(Input for this task Opens)

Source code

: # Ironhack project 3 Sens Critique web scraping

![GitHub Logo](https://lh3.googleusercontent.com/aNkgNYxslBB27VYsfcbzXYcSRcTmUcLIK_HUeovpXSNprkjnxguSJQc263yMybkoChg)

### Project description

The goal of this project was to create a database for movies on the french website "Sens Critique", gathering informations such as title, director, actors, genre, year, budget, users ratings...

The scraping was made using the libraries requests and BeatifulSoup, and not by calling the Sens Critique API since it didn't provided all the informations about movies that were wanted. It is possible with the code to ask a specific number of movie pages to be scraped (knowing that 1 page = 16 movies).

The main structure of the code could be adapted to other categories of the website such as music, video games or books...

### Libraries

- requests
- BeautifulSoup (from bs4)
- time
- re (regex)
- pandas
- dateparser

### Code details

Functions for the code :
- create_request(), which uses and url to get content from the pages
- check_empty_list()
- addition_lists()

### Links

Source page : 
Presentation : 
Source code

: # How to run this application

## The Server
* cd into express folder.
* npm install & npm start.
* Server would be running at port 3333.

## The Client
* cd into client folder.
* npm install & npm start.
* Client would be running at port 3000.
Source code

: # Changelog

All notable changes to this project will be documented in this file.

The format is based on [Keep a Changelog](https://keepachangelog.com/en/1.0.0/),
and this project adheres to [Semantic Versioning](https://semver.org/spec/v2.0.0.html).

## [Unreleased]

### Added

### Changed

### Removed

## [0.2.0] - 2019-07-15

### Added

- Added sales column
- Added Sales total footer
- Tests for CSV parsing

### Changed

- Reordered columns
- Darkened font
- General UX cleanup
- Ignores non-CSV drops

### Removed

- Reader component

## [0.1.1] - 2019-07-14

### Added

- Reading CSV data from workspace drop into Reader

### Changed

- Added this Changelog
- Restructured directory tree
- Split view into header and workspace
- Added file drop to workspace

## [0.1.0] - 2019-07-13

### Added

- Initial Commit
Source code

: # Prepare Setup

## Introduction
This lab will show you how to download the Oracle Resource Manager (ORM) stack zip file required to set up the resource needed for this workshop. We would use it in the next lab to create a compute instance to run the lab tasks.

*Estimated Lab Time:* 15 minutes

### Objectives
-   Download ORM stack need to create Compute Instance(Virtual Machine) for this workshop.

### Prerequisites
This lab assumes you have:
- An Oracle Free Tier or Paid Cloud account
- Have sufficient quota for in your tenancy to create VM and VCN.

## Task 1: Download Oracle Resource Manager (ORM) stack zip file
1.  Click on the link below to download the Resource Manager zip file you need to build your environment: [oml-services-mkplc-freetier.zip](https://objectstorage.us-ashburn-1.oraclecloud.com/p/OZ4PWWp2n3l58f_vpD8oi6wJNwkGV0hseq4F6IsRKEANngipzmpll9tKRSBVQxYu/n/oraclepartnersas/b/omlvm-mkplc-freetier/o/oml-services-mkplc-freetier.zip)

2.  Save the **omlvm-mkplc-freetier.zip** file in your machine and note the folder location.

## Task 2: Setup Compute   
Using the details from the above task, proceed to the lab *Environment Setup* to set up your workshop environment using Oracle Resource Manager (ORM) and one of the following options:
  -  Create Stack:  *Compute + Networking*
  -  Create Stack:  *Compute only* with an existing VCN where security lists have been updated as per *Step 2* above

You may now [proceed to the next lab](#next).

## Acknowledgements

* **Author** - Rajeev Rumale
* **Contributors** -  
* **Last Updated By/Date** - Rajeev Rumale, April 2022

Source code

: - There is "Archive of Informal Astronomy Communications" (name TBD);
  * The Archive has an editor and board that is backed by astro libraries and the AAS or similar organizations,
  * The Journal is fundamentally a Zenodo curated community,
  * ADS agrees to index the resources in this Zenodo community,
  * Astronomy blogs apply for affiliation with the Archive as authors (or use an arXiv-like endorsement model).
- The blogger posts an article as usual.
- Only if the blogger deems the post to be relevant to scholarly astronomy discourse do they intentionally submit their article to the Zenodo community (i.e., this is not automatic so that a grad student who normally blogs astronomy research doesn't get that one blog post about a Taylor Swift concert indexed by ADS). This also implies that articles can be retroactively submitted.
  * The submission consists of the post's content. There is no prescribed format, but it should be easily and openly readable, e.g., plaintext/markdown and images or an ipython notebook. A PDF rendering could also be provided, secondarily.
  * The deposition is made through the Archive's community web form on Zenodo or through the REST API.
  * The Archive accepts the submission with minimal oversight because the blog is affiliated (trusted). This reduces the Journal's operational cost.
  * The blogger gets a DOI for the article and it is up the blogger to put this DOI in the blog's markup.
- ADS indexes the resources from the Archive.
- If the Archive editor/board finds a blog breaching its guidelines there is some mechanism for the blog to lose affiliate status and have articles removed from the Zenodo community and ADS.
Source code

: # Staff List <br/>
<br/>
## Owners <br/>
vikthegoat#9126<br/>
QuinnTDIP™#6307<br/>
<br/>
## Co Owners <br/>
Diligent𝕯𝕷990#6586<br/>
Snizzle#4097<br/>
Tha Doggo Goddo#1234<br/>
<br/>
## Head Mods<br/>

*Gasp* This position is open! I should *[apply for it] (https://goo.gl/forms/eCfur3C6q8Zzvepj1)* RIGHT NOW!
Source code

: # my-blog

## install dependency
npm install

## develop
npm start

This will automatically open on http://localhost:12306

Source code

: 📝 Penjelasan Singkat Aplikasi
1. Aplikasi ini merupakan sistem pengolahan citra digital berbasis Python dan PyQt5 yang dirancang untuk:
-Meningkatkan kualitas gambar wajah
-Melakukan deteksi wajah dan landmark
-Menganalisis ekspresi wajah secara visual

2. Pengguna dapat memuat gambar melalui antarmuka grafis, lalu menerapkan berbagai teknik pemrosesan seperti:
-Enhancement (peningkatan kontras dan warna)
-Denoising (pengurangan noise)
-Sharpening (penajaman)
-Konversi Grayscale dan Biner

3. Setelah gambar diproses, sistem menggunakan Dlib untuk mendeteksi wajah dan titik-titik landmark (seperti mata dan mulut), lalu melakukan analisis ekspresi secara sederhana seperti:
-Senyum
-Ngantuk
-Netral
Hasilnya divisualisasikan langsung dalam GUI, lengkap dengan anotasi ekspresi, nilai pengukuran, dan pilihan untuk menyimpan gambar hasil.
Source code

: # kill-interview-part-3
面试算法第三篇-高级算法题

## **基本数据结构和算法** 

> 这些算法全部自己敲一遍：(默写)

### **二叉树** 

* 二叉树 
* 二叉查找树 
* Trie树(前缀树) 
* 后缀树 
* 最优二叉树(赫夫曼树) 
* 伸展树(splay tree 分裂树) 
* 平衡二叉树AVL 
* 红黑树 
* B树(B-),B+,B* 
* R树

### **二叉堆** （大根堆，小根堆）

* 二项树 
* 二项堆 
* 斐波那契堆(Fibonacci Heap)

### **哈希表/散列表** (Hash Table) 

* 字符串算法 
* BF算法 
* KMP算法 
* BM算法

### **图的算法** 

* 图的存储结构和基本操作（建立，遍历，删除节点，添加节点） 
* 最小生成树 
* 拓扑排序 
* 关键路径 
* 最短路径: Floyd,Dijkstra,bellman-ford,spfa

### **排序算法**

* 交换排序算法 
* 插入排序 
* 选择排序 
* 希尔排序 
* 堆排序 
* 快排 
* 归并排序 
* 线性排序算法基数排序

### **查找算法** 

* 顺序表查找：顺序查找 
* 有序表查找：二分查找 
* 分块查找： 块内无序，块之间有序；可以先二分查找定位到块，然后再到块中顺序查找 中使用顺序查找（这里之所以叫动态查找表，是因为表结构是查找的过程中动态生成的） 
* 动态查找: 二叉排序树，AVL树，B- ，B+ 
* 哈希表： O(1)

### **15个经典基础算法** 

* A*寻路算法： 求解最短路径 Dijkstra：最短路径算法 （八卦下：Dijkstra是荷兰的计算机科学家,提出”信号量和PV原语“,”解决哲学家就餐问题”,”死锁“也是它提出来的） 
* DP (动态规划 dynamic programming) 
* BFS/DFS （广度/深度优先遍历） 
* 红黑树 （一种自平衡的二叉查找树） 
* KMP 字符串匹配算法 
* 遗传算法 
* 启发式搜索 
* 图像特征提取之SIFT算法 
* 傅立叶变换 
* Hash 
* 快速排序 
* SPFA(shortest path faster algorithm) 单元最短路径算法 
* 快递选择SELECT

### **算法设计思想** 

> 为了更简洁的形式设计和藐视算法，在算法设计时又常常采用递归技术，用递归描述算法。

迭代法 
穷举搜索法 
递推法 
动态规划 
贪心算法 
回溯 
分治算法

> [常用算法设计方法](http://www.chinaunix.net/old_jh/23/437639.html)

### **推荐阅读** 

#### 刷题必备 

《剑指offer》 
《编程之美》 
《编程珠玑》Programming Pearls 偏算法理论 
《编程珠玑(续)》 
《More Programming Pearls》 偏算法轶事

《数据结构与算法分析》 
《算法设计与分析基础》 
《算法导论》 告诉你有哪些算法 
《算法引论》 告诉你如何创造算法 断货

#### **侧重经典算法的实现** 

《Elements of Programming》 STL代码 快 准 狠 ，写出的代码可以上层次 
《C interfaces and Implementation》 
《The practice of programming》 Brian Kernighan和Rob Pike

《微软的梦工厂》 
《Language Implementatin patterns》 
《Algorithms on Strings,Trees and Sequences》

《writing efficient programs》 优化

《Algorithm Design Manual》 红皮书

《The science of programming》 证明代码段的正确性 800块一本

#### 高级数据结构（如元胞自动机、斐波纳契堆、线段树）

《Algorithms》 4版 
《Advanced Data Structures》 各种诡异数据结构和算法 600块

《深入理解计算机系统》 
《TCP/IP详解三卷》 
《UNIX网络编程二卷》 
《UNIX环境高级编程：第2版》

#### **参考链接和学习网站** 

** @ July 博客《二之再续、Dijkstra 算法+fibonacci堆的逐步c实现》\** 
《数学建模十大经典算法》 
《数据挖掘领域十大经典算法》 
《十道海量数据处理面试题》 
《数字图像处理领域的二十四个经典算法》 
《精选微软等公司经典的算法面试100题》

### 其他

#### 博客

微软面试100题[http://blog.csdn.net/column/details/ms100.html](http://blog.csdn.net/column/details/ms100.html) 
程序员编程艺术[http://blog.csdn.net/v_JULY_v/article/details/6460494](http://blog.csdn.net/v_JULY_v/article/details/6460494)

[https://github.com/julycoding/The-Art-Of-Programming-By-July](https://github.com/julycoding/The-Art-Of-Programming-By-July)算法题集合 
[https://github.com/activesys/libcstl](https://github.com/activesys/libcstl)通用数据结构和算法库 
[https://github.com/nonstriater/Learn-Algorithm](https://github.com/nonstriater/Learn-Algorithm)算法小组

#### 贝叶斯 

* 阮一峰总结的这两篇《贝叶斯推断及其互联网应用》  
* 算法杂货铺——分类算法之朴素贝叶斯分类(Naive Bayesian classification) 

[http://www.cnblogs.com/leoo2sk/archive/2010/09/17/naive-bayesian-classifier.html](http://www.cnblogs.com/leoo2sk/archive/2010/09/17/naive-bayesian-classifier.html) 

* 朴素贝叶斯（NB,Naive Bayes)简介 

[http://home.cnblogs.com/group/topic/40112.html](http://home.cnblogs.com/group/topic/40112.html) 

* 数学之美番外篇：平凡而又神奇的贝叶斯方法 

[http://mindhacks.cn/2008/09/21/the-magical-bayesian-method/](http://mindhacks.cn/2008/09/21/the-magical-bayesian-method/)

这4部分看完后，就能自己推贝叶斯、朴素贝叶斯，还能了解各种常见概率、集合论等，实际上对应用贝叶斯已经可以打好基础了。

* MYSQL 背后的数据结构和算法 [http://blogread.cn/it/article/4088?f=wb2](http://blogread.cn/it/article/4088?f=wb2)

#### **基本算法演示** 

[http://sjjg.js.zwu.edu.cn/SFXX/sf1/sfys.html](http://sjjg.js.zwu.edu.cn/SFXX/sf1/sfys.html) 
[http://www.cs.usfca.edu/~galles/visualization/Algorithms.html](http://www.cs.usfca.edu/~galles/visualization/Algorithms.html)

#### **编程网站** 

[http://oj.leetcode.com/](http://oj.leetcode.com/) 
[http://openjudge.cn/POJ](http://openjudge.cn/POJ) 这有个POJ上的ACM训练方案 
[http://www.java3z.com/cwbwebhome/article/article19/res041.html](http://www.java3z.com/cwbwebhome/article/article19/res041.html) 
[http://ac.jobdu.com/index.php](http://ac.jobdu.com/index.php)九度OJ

(Input for this task Closes)

### Task instructions
Repeat only what lies between the first line of the data and the line containing "### Project description", both of those lines included, exactly as it stands.

### Result of this exercise
Source code

: # Ironhack project 3 Sens Critique web scraping

![GitHub Logo](https://lh3.googleusercontent.com/aNkgNYxslBB27VYsfcbzXYcSRcTmUcLIK_HUeovpXSNprkjnxguSJQc263yMybkoChg)

### Project description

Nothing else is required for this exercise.